### Work instruction
From the first line to the last, write out the records exactly, leaving out images.

### Exercise data
----------

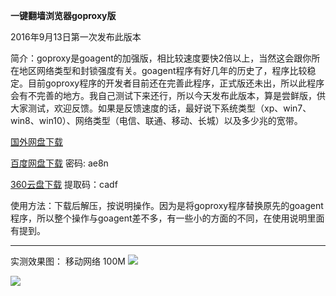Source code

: **一键翻墙浏览器goproxy版**

2016年9月13日第一次发布此版本

简介：goproxy是goagent的加强版，相比较速度要快2倍以上，当然这会跟你所在地区网络类型和封锁强度有关。goagent程序有好几年的历史了，程序比较稳定。目前goproxy程序的开发者目前还在完善此程序，正式版还未出，所以此程序会有不完善的地方。我自己测试下来还行，所以今天发布此版本，算是尝鲜版，供大家测试，欢迎反馈。如果是反馈速度的话，最好说下系统类型（xp、win7、win8、win10）、网络类型（电信、联通、移动、长城）以及多少兆的宽带。

[国外网盘下载](https://mega.nz/#!csZSzYyA!PDecVEd3_b51hNvWV4jRaUYUcNviipgCw6tcFU3dSXw)

[百度网盘下载](http://pan.baidu.com/s/1caGetS) 密码: ae8n

[360云盘下载](https://yunpan.cn/ckwwxLya6znCh) 提取码：cadf


使用方法：下载后解压，按说明操作。因为是将goproxy程序替换原先的goagent程序，所以整个操作与goagent差不多，有一些小的方面的不同，在使用说明里面有提到。


***

实测效果图：
移动网络 100M
![](https://raw.githubusercontent.com/Alvin9999/pac2/master/gop1.png)

![](https://raw.githubusercontent.com/Alvin9999/pac2/master/gop2.png)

----------

### Answer
Source code

: **一键翻墙浏览器goproxy版**

2016年9月13日第一次发布此版本

简介：goproxy是goagent的加强版，相比较速度要快2倍以上，当然这会跟你所在地区网络类型和封锁强度有关。goagent程序有好几年的历史了，程序比较稳定。目前goproxy程序的开发者目前还在完善此程序，正式版还未出，所以此程序会有不完善的地方。我自己测试下来还行，所以今天发布此版本，算是尝鲜版，供大家测试，欢迎反馈。如果是反馈速度的话，最好说下系统类型（xp、win7、win8、win10）、网络类型（电信、联通、移动、长城）以及多少兆的宽带。

[国外网盘下载](https://mega.nz/#!csZSzYyA!PDecVEd3_b51hNvWV4jRaUYUcNviipgCw6tcFU3dSXw)

[百度网盘下载](http://pan.baidu.com/s/1caGetS) 密码: ae8n

[360云盘下载](https://yunpan.cn/ckwwxLya6znCh) 提取码：cadf


使用方法：下载后解压，按说明操作。因为是将goproxy程序替换原先的goagent程序，所以整个操作与goagent差不多，有一些小的方面的不同，在使用说明里面有提到。


***

实测效果图：
移动网络 100M
![](https://raw.githubusercontent.com/Alvin9999/pac2/master/gop1.png)

![](https://raw.githubusercontent.com/Alvin9999/pac2/master/gop2.png)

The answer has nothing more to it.